The first shipment arrived in Virginia in March of 1622 and it would take 231 years before the honey bee reached the west coast. Whaaaaat?! They were sent over because they pollinated the European seeds and saplings that the immigrants brought with them and they changed the environment by making it more acceptable for the livestock that was also imported. They also provided honey, wax, and propolis ( which is like glue or sealant) and that, in turn, created commerce for the goods. Isn't that amazing? Bee's did all that.
There's been a lot of talk in recent years about a "bee apocalypse" and endangered bees and how our food supply is in imminent peril. For the most part, science and scientists say the honeybees are fine because they are commercial hives. Now, this doesn't mean that bees aren't facing tough times right now. Just because domesticated honeybees, which are raised like livestock, are in greater abundance, that doesn't mean that their wild counterparts aren't threatened.
But what's threatening them is a combination of parasites and disease. And because they are traded all over the world, the parasites that infest them can spread globally.
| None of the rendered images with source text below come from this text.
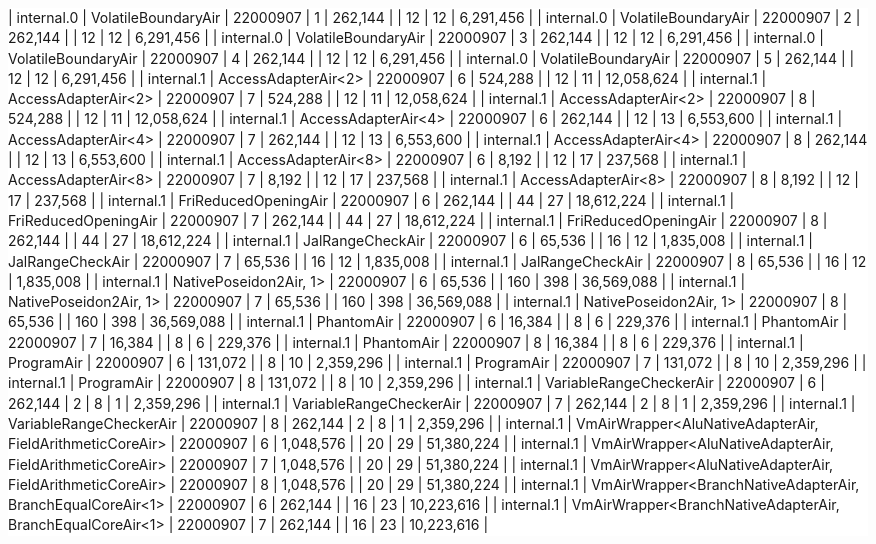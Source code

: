 | internal.0 | VolatileBoundaryAir | 22000907 | 1 | 262,144 |  | 12 | 12 | 6,291,456 | 
| internal.0 | VolatileBoundaryAir | 22000907 | 2 | 262,144 |  | 12 | 12 | 6,291,456 | 
| internal.0 | VolatileBoundaryAir | 22000907 | 3 | 262,144 |  | 12 | 12 | 6,291,456 | 
| internal.0 | VolatileBoundaryAir | 22000907 | 4 | 262,144 |  | 12 | 12 | 6,291,456 | 
| internal.0 | VolatileBoundaryAir | 22000907 | 5 | 262,144 |  | 12 | 12 | 6,291,456 | 
| internal.1 | AccessAdapterAir<2> | 22000907 | 6 | 524,288 |  | 12 | 11 | 12,058,624 | 
| internal.1 | AccessAdapterAir<2> | 22000907 | 7 | 524,288 |  | 12 | 11 | 12,058,624 | 
| internal.1 | AccessAdapterAir<2> | 22000907 | 8 | 524,288 |  | 12 | 11 | 12,058,624 | 
| internal.1 | AccessAdapterAir<4> | 22000907 | 6 | 262,144 |  | 12 | 13 | 6,553,600 | 
| internal.1 | AccessAdapterAir<4> | 22000907 | 7 | 262,144 |  | 12 | 13 | 6,553,600 | 
| internal.1 | AccessAdapterAir<4> | 22000907 | 8 | 262,144 |  | 12 | 13 | 6,553,600 | 
| internal.1 | AccessAdapterAir<8> | 22000907 | 6 | 8,192 |  | 12 | 17 | 237,568 | 
| internal.1 | AccessAdapterAir<8> | 22000907 | 7 | 8,192 |  | 12 | 17 | 237,568 | 
| internal.1 | AccessAdapterAir<8> | 22000907 | 8 | 8,192 |  | 12 | 17 | 237,568 | 
| internal.1 | FriReducedOpeningAir | 22000907 | 6 | 262,144 |  | 44 | 27 | 18,612,224 | 
| internal.1 | FriReducedOpeningAir | 22000907 | 7 | 262,144 |  | 44 | 27 | 18,612,224 | 
| internal.1 | FriReducedOpeningAir | 22000907 | 8 | 262,144 |  | 44 | 27 | 18,612,224 | 
| internal.1 | JalRangeCheckAir | 22000907 | 6 | 65,536 |  | 16 | 12 | 1,835,008 | 
| internal.1 | JalRangeCheckAir | 22000907 | 7 | 65,536 |  | 16 | 12 | 1,835,008 | 
| internal.1 | JalRangeCheckAir | 22000907 | 8 | 65,536 |  | 16 | 12 | 1,835,008 | 
| internal.1 | NativePoseidon2Air<BabyBearParameters>, 1> | 22000907 | 6 | 65,536 |  | 160 | 398 | 36,569,088 | 
| internal.1 | NativePoseidon2Air<BabyBearParameters>, 1> | 22000907 | 7 | 65,536 |  | 160 | 398 | 36,569,088 | 
| internal.1 | NativePoseidon2Air<BabyBearParameters>, 1> | 22000907 | 8 | 65,536 |  | 160 | 398 | 36,569,088 | 
| internal.1 | PhantomAir | 22000907 | 6 | 16,384 |  | 8 | 6 | 229,376 | 
| internal.1 | PhantomAir | 22000907 | 7 | 16,384 |  | 8 | 6 | 229,376 | 
| internal.1 | PhantomAir | 22000907 | 8 | 16,384 |  | 8 | 6 | 229,376 | 
| internal.1 | ProgramAir | 22000907 | 6 | 131,072 |  | 8 | 10 | 2,359,296 | 
| internal.1 | ProgramAir | 22000907 | 7 | 131,072 |  | 8 | 10 | 2,359,296 | 
| internal.1 | ProgramAir | 22000907 | 8 | 131,072 |  | 8 | 10 | 2,359,296 | 
| internal.1 | VariableRangeCheckerAir | 22000907 | 6 | 262,144 | 2 | 8 | 1 | 2,359,296 | 
| internal.1 | VariableRangeCheckerAir | 22000907 | 7 | 262,144 | 2 | 8 | 1 | 2,359,296 | 
| internal.1 | VariableRangeCheckerAir | 22000907 | 8 | 262,144 | 2 | 8 | 1 | 2,359,296 | 
| internal.1 | VmAirWrapper<AluNativeAdapterAir, FieldArithmeticCoreAir> | 22000907 | 6 | 1,048,576 |  | 20 | 29 | 51,380,224 | 
| internal.1 | VmAirWrapper<AluNativeAdapterAir, FieldArithmeticCoreAir> | 22000907 | 7 | 1,048,576 |  | 20 | 29 | 51,380,224 | 
| internal.1 | VmAirWrapper<AluNativeAdapterAir, FieldArithmeticCoreAir> | 22000907 | 8 | 1,048,576 |  | 20 | 29 | 51,380,224 | 
| internal.1 | VmAirWrapper<BranchNativeAdapterAir, BranchEqualCoreAir<1> | 22000907 | 6 | 262,144 |  | 16 | 23 | 10,223,616 | 
| internal.1 | VmAirWrapper<BranchNativeAdapterAir, BranchEqualCoreAir<1> | 22000907 | 7 | 262,144 |  | 16 | 23 | 10,223,616 |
Pesticides could be another contributor to the decline of wild bees. On the whole, there does seem to be some harm from overexposure. For example, some pesticides may make bees slightly more susceptible to parasites or interfere with their "waggle dance," which is a key way that bees communicate.
Habitat destruction is also harming wild bee species. We have acres of cropland but that's not nearly as nourishing as an expansive meadow full of wildflowers.
There are 8 types of bees on an endangered species list and there are over 16,000 species of bees. The causes for the loss of the bees that are on the list are believed to be due to habitat loss, natural disasters, and invasive species.
So what can we do? We can plant plants that grow natively in our region and that attract many species of bees. We can also monitor our pesticide use closely and follow all label instructions before use.
These truly incredible little creatures were brought here on a ship, transplanted into a new climate, helped cultivate the grasses and clover that were also imported, managed to thrive and multiply, eventually making it to all 50 states - all the while producing products for people to eat, use and sell.